*** Opening Raw data ***

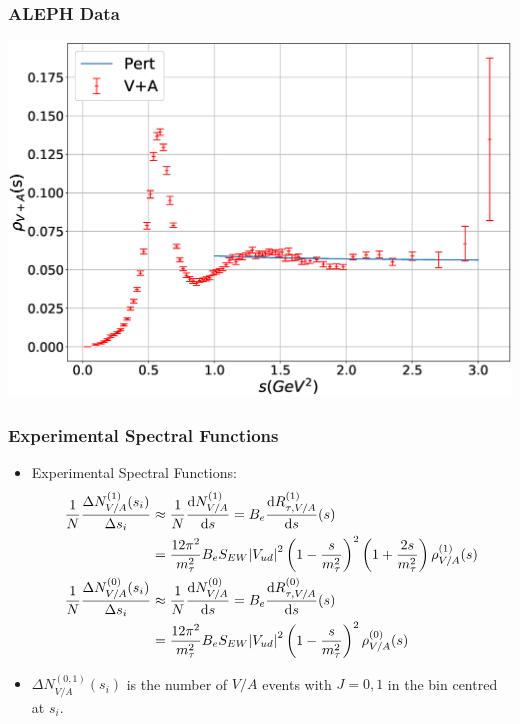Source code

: \documentclass{beamer}
\begin{document}
\begin{frame}
  \frametitle{ALEPH Data}
  \includegraphics[width=.9\textwidth]{./images/specFuncAleph_VpA.eps}
\end{frame}

\begin{frame}
  \frametitle{Experimental Spectral Functions}
  \begin{itemize}
  \item Experimental Spectral Functions:
    \begin{align}
      \frac{1}{N} \frac{\Delta N_{V/A}^{(1)}(s_i)}{\Delta s_i}
      &\approx \frac{1}{N} \frac{\dif N_{V/A}^{(1)}}{\dif s} = B_e \frac{\dif R_{\tau, V/A}^{(1)}}{\dif s}(s) \nonumber\\
      &= \frac{12\pi^2}{m_\tau^2} B_e S_{EW} \abs{V_{ud}}^2
        \left( 1 - \frac{s}{m_\tau^2} \right)^2\left( 1 + \frac{2s}{m_\tau^2} \right) \rho_{V/A}^{(1)}(s) \\
      \frac{1}{N} \frac{\Delta N_{V/A}^{(0)}(s_i)}{\Delta s_i}
      &\approx \frac{1}{N} \frac{\dif N_{V/A}^{(0)}}{\dif s} = B_e \frac{\dif R_{\tau, V/A}^{(0)}}{\dif s}(s) \nonumber\\
      &= \frac{12\pi^2}{m_\tau^2} B_e S_{EW} \abs{V_{ud}}^2
        \left( 1 - \frac{s}{m_\tau^2} \right)^2 \rho_{V/A}^{(0)}(s)
    \end{align}
  \item \(\Delta N_{V/A}^{(0,1)}(s_i)\) is the number of \(V/A\) events with
    \(J=0,1\) in the bin centred at \(s_i\).
  \end{itemize}
\end{frame}
\end{document}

*** Closing Raw data ***

The expected answer is every line in the data above that carries the string "nonumber".

      &\approx \frac{1}{N} \frac{\dif N_{V/A}^{(1)}}{\dif s} = B_e \frac{\dif R_{\tau, V/A}^{(1)}}{\dif s}(s) \nonumber\\
      &\approx \frac{1}{N} \frac{\dif N_{V/A}^{(0)}}{\dif s} = B_e \frac{\dif R_{\tau, V/A}^{(0)}}{\dif s}(s) \nonumber\\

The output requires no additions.